** Task requirements **
Two lines in the data below mark the range: the one with "- node dist/main.js" and the one with "Topics covered include: Identity, Beliefs". Return both, along with every line between them, exactly.
====
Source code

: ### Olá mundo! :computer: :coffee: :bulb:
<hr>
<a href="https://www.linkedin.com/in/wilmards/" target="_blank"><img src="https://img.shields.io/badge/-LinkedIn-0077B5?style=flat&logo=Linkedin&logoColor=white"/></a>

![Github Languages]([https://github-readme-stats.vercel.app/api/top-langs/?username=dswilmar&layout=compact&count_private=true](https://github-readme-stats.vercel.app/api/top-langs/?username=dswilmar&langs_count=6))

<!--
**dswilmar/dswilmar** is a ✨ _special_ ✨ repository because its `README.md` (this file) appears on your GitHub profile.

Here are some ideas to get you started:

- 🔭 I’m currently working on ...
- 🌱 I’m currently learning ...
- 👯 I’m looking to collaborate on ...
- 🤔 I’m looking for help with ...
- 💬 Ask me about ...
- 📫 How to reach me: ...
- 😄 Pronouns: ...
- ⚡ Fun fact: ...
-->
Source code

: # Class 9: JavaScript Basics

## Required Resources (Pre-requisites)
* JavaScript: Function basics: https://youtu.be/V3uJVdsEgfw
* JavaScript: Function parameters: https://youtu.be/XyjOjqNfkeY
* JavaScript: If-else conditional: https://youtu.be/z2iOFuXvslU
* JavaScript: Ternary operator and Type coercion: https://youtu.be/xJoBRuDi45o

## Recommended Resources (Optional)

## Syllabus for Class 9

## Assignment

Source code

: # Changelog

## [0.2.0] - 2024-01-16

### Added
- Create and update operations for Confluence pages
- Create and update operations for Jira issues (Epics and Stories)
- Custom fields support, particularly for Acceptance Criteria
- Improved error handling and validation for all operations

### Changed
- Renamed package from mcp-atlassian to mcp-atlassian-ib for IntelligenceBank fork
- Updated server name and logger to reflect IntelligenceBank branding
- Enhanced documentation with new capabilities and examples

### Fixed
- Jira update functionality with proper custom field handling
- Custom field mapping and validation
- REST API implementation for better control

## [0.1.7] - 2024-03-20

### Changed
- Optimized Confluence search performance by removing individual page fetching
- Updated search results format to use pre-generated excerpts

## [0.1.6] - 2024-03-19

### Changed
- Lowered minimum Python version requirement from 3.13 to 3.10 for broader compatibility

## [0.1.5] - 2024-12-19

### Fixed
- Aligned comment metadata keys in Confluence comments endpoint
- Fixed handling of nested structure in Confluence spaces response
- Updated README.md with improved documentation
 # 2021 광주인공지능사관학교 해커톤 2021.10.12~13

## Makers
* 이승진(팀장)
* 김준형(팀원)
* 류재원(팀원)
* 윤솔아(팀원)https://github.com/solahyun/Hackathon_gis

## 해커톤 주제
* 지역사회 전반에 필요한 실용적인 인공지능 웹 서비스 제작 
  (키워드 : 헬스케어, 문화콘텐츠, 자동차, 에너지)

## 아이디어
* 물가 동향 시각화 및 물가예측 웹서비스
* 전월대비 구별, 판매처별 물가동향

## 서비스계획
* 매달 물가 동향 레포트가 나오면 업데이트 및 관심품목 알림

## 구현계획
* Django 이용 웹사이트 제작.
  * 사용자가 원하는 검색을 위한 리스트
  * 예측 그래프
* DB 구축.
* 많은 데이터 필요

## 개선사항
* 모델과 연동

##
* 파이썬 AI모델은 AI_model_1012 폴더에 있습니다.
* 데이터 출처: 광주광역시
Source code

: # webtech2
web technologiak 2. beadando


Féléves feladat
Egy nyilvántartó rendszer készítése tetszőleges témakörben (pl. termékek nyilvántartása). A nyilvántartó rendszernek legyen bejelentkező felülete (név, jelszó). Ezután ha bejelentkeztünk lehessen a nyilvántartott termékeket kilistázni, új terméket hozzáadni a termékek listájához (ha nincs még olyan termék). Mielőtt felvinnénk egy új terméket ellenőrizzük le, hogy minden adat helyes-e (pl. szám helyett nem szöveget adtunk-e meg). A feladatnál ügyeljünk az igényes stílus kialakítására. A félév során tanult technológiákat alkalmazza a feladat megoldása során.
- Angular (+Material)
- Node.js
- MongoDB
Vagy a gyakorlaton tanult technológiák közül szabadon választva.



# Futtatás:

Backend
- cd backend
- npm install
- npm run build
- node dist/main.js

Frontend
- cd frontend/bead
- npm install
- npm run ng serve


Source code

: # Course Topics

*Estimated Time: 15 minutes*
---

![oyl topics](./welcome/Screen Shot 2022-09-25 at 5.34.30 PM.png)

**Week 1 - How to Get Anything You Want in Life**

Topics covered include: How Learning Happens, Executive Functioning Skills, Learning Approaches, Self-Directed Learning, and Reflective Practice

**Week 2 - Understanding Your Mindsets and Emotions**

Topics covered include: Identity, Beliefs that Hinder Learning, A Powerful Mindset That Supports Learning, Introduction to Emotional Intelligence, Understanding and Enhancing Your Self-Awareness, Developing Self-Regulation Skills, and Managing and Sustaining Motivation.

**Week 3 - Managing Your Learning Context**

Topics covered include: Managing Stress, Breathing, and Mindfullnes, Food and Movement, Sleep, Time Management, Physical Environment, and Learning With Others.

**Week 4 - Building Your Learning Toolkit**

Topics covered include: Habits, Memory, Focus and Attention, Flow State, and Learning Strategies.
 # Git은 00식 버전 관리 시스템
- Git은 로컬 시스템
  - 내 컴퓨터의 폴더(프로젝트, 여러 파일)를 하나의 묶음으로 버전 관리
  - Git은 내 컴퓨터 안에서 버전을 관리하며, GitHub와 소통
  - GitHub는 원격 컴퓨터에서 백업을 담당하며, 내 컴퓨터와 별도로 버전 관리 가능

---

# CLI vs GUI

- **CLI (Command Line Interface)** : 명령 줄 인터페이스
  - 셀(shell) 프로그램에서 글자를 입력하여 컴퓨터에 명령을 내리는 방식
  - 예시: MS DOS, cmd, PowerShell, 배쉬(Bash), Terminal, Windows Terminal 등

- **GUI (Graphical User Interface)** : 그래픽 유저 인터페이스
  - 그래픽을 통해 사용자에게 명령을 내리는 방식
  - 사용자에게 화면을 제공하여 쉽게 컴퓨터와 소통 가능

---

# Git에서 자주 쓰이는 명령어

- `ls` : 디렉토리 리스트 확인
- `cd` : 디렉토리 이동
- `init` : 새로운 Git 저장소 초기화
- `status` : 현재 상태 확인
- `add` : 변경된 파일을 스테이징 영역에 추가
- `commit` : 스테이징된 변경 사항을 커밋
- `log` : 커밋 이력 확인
====
** Reply **
- node dist/main.js

Frontend
- cd frontend/bead
- npm install
- npm run ng serve


Source code

: # Course Topics

*Estimated Time: 15 minutes*
---

![oyl topics](./welcome/Screen Shot 2022-09-25 at 5.34.30 PM.png)

**Week 1 - How to Get Anything You Want in Life**

Topics covered include: How Learning Happens, Executive Functioning Skills, Learning Approaches, Self-Directed Learning, and Reflective Practice

**Week 2 - Understanding Your Mindsets and Emotions**

Topics covered include: Identity, Beliefs that Hinder Learning, A Powerful Mindset That Supports Learning, Introduction to Emotional Intelligence, Understanding and Enhancing Your Self-Awareness, Developing Self-Regulation Skills, and Managing and Sustaining Motivation.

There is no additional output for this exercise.